Task: Your task is to copy each line in the listing that includes the word "switchport".
+===+
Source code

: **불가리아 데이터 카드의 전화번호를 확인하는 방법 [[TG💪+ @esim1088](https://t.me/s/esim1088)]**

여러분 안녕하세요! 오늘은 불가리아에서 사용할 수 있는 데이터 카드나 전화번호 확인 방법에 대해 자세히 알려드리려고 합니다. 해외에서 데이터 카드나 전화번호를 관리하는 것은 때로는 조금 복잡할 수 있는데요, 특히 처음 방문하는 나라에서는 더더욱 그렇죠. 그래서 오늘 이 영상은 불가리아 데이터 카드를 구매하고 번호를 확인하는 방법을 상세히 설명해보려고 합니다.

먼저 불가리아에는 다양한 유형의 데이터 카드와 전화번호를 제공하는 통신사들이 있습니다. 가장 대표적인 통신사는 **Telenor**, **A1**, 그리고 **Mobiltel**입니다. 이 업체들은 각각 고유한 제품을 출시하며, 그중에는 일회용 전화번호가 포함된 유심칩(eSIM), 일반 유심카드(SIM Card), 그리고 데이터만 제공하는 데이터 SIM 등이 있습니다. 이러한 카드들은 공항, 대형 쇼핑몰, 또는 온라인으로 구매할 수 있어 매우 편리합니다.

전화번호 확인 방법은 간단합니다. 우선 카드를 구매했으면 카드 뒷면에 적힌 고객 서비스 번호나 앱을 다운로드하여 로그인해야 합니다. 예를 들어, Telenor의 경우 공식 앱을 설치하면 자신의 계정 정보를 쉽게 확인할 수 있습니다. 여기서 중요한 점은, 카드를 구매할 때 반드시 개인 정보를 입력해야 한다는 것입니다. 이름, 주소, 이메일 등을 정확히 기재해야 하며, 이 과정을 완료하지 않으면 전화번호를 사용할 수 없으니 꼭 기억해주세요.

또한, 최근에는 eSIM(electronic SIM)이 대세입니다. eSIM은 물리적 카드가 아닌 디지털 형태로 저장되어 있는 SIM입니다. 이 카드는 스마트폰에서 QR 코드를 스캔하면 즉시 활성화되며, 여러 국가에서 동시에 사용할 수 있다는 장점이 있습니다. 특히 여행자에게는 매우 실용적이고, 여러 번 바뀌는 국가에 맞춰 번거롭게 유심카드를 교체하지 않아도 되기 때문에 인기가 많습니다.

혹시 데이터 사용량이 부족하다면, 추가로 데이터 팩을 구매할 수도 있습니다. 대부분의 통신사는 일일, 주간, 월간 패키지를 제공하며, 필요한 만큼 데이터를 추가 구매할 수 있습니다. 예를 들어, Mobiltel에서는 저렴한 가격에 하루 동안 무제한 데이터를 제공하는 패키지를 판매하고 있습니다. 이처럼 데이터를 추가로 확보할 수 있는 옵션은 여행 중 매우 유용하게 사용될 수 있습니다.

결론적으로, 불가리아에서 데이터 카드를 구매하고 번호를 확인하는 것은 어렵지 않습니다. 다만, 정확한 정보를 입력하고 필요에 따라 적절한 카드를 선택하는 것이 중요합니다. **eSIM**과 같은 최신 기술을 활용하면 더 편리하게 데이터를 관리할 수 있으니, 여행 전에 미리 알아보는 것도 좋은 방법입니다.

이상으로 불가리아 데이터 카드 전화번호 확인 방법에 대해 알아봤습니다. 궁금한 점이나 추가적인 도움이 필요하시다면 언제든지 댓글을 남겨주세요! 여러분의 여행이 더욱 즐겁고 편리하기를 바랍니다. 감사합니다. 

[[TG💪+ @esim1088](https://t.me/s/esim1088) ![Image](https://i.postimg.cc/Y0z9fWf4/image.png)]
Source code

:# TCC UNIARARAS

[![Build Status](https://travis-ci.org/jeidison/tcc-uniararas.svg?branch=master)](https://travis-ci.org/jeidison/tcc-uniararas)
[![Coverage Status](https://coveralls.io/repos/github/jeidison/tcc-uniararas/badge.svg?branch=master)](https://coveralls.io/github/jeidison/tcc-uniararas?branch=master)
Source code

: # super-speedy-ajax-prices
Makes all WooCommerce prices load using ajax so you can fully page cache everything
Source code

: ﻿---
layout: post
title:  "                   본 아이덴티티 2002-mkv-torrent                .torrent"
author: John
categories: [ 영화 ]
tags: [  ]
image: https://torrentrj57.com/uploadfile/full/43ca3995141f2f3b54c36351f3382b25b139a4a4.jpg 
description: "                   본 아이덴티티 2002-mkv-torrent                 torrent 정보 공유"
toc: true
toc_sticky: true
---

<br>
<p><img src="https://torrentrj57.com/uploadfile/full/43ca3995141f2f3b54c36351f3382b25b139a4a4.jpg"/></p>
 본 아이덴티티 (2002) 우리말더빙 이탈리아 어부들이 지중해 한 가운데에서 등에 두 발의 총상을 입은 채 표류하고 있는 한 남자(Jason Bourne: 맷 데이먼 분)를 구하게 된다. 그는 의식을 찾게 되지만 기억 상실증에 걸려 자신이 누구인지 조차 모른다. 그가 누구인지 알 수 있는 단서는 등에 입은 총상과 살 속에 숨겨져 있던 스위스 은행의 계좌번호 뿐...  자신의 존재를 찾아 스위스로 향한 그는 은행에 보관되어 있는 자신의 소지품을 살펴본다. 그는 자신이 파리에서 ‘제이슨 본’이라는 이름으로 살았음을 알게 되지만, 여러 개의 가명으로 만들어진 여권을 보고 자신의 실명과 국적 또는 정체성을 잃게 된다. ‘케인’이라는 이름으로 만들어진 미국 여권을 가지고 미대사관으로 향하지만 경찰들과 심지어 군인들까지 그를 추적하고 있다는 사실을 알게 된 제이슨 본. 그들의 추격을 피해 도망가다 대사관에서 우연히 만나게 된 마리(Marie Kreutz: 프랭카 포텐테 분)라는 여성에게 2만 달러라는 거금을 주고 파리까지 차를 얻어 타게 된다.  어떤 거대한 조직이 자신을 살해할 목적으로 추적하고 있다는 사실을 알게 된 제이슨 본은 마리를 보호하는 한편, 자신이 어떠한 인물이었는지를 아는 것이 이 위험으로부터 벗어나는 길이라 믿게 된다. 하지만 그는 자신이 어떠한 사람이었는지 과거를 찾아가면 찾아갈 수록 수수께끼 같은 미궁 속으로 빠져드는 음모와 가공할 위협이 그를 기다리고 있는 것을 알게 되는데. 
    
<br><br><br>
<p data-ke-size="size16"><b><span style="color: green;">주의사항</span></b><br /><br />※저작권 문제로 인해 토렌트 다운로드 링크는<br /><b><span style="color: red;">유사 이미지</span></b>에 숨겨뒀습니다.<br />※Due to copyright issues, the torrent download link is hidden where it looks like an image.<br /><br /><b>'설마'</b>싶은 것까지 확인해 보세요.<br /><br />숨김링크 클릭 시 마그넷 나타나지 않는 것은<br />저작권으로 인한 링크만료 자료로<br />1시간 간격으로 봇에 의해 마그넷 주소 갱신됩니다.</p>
+===+
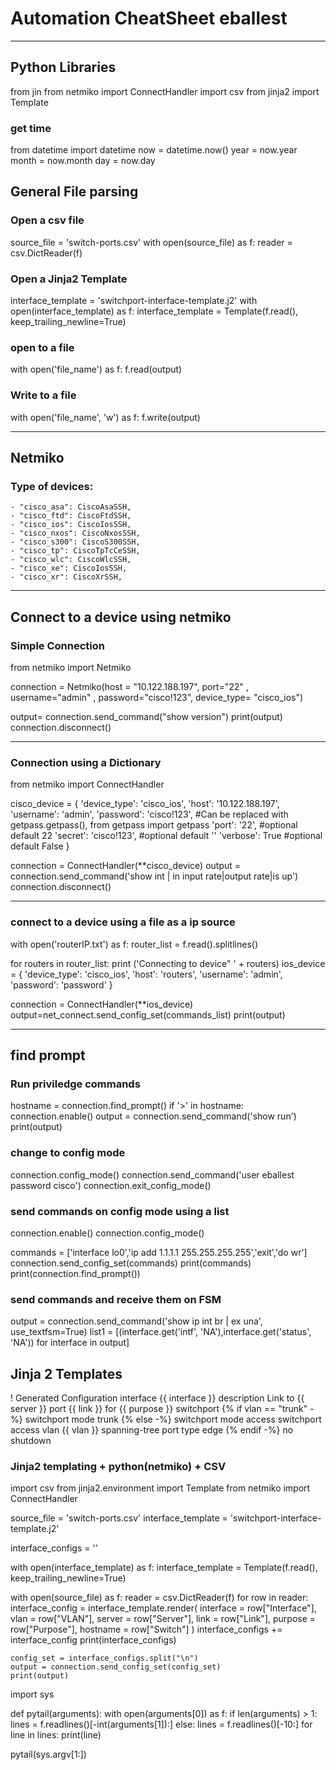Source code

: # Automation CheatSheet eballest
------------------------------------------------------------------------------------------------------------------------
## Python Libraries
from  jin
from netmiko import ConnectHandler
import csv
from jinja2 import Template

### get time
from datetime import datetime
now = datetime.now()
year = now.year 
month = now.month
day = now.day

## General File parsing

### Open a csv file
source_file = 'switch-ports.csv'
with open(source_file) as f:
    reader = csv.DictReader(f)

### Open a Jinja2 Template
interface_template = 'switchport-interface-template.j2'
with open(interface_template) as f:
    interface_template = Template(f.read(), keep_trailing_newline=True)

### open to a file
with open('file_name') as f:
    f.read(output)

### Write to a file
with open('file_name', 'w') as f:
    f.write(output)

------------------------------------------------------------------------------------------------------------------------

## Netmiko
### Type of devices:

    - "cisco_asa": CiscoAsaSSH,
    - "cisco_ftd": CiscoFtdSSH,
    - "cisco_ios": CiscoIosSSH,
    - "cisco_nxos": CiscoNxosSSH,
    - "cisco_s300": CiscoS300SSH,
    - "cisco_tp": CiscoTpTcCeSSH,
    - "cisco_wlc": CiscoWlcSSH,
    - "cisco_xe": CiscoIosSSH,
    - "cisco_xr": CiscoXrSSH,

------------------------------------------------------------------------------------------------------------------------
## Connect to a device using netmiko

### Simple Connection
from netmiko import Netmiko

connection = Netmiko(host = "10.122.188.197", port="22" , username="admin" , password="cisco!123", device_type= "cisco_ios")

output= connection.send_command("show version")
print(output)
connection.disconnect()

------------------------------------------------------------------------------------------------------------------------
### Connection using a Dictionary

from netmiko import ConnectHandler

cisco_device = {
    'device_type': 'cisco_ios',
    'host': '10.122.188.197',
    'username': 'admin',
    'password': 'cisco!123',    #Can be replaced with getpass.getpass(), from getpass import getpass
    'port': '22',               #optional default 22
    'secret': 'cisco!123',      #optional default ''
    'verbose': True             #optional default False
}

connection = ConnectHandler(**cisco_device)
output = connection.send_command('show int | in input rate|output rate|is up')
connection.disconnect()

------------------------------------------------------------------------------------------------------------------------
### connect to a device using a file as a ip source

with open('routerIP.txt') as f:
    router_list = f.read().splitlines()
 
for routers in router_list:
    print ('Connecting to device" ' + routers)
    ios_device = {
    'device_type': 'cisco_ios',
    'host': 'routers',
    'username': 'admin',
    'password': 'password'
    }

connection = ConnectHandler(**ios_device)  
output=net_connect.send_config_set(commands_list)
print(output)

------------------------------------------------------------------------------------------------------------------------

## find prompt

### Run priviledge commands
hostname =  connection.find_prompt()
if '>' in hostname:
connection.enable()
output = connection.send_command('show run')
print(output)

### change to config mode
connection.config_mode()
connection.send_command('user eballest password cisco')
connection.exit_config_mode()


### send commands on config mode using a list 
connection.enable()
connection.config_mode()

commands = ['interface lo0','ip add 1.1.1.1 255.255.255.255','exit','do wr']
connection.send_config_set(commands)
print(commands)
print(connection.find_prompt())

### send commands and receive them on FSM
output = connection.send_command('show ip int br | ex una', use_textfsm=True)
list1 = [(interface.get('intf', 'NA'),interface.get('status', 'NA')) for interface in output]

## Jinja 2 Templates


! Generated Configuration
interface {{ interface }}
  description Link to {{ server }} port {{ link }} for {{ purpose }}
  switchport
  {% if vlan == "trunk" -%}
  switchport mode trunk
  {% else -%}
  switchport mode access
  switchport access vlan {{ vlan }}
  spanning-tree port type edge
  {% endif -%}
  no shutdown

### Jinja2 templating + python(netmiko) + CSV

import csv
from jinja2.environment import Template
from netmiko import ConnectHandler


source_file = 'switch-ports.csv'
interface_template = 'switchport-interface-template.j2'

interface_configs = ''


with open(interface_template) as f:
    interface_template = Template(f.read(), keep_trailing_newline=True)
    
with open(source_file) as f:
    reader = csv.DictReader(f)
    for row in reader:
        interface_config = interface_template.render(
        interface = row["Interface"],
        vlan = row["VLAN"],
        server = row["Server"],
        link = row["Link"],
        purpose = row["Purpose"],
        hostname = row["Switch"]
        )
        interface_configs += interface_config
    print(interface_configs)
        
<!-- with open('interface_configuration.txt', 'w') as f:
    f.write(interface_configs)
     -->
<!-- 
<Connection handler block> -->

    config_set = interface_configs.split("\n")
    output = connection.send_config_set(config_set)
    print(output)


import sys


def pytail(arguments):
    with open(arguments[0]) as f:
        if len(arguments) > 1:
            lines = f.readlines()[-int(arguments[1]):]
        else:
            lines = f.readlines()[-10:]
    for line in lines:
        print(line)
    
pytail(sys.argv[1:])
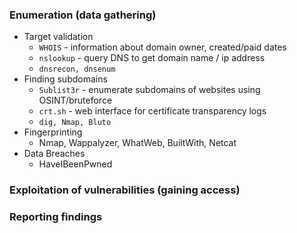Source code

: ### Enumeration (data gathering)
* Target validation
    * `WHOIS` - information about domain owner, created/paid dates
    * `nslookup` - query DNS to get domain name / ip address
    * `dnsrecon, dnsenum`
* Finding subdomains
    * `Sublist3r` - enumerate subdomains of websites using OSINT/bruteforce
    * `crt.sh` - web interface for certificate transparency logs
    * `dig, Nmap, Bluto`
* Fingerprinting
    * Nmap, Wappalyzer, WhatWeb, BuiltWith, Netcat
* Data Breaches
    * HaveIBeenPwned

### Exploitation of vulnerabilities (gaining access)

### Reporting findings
+===+
Task output:
interface_template = 'switchport-interface-template.j2'
  switchport
  switchport mode trunk
  switchport mode access
  switchport access vlan {{ vlan }}
interface_template = 'switchport-interface-template.j2'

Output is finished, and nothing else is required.